Increasingly, the ex-Pennsylvania senator is comparing his all-but-lost-cause 2012 bid to Reagan's underdog campaign of 36 years ago, when the conservative icon narrowly lost the Republican nomination to the more-moderate incumbent and unelected president Gerald Ford.

Over the weekend, after evangelical voters in Louisiana boosted Santorum to a landslide primary win over delegate-frontrunner Mitt Romney, Santorum told supporters that "not since Ronald Reagan in 1976 has a conservative candidate won as many states as we have."

At another rally, Santorum again compared the 2012 election to 1976, when Ford was narrowly defeated in the November election by Democrat Jimmy Carter. "Don't make the mistake that Republicans made in 1976," he declared. "Don't nominate the moderate. When you do, we lose."

Why pattern yourself after a failed campaign?

Because Reagan - who took his challenge all the way to the floor of the 1976 GOP convention in Kansas City - failed only in the near term. In the long run, his audacious challenge to the Republican establishment - solidly lined up behind Ford - made the former actor and California governor a hero to the party's right flank, and it made him the front-runner in 1980, when he captured the White House.

Santorum - now branding his campaign rallies with the word "Freedom" - may see capturing the soul of the conservative movement as not just a consolation prize but a better career move than facing President Obama with a recovering economy.

At least on the surface, the similarities between Reagan-Ford '76 and Santorum-Romney '12 are noteworthy. Both Ford and Romney carried reputations as moderates and offended the right wing - Ford by picking left-leaning New Yorker Nelson Rockefeller as his vice president and Romney with his Massachusetts health-care mandate.

Both Reagan and Santorum started their campaigns with some devastating primary losses, only to embark on a winning streak midway through the race. An overlay of the states that the two men won - almost exclusively in the Midwest and South - and lost is particularly striking. Both 1976 (Watergate) and 2012 (incumbent Democrat) were uphill slogs for the GOP.

But none of that means a future Santorum presidency is etched in bronze.

Journalist Lou Cannon - who covered the 40th president and wrote several acclaimed books about him - knew Ronald Reagan, and he says that Rick Santorum, sir, is no Ronald Reagan.

"I respect Santorum because he's saying what he believes and he's got grit like Reagan," Cannon said in an interview. "But he doesn't seem to have the same sense of the moment."

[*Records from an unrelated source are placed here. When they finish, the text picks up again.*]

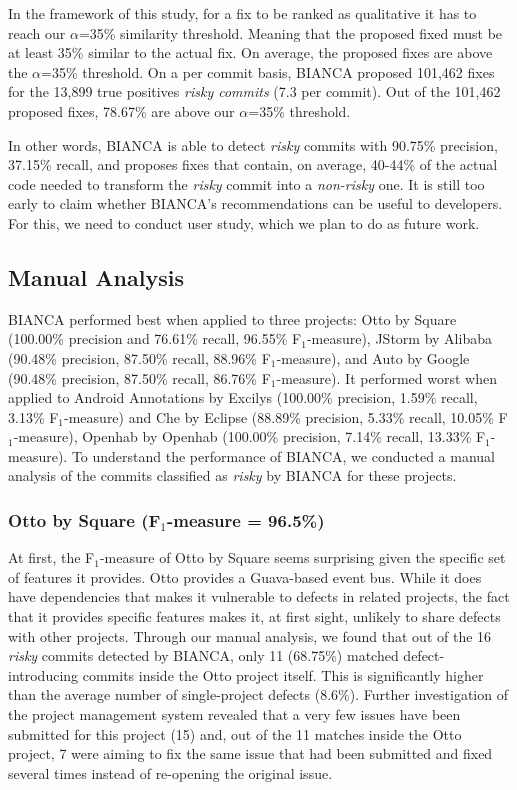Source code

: In the framework of this study, for a fix to be ranked as qualitative it
has to reach our \(\alpha\)=35\% similarity threshold. Meaning that the
proposed fixed must be at least 35\% similar to the actual fix. On
average, the proposed fixes are above the \(\alpha\)=35\% threshold. On
a per commit basis, BIANCA proposed 101,462 fixes for the 13,899 true
positives \emph{risky commits} (7.3 per commit). Out of the 101,462
proposed fixes, 78.67\% are above our \(\alpha\)=35\% threshold.

In other words, BIANCA is able to detect \emph{risky} commits with
90.75\% precision, 37.15\% recall, and proposes fixes that contain, on
average, 40-44\% of the actual code needed to transform the \emph{risky}
commit into a \emph{non-risky} one. It is still too early to claim
whether BIANCA's recommendations can be useful to developers. For this,
we need to conduct user study, which we plan to do as future work.

\subsection{Manual Analysis}\label{manual-analysis}

BIANCA performed best when applied to three projects: Otto by Square
(100.00\% precision and 76.61\% recall, 96.55\% F\(_1\)-measure), JStorm
by Alibaba (90.48\% precision, 87.50\% recall, 88.96\% F\(_1\)-measure),
and Auto by Google (90.48\% precision, 87.50\% recall, 86.76\%
F\(_1\)-measure). It performed worst when applied to Android Annotations
by Excilys (100.00\% precision, 1.59\% recall, 3.13\% F\(_1\)-measure)
and Che by Eclipse (88.89\% precision, 5.33\% recall, 10.05\%
F\(_1\)-measure), Openhab by Openhab (100.00\% precision, 7.14\% recall,
13.33\% F\(_1\)-measure). To understand the performance of BIANCA, we
conducted a manual analysis of the commits classified as \emph{risky} by
BIANCA for these projects.

\subsubsection{\texorpdfstring{Otto by Square (F\(_1\)-measure =
96.5\%)}{Otto by Square (F\_1-measure = 96.5\%)}}\label{otto-by-square-f_1-measure-96.5}

At first, the F\(_1\)-measure of Otto by Square seems surprising given
the specific set of features it provides. Otto provides a Guava-based
event bus. While it does have dependencies that makes it vulnerable to
defects in related projects, the fact that it provides specific features
makes it, at first sight, unlikely to share defects with other projects.
Through our manual analysis, we found that out of the 16 \emph{risky}
commits detected by BIANCA, only 11 (68.75\%) matched defect-introducing
commits inside the Otto project itself. This is significantly higher
than the average number of single-project defects (8.6\%). Further
investigation of the project management system revealed that a very few
issues have been submitted for this project (15) and, out of the 11
matches inside the Otto project, 7 were aiming to fix the same issue
that had been submitted and fixed several times instead of re-opening
the original issue.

Cannon said that Reagan clawed back into the race in 1976 with an upset North Carolina primary win by buying 30-minute blocks of late-night TV and talking substance - slamming Ford over U.S.-Soviet relations and for giving back the Panama Canal.

In contrast, he noted, Santorum gets sidetracked by odd statements - like his remarks on John F. Kennedy or college-education "snobbery" - and is focused on divisive social issues like abortion that were never at the core of a Reagan campaign.

Rick Perlstein, a liberal journalist and historian soon to publish a book on Reagan's 1970s rise, agreed that the Pennsylvanian doesn't measure up, but he said he understands why Santorum won't drop out.

"I'm very big on the idea that Republicans line these things up years in advance," he told the Daily News, adding: "I think all these guys are basically running for second place."

And why not? It worked for the Gipper.


Contact Will Bunch at 215-854-2957 or bunchw@philly

news.com, or on Twitter @Will_

Bunch. His blog: Attytood.com.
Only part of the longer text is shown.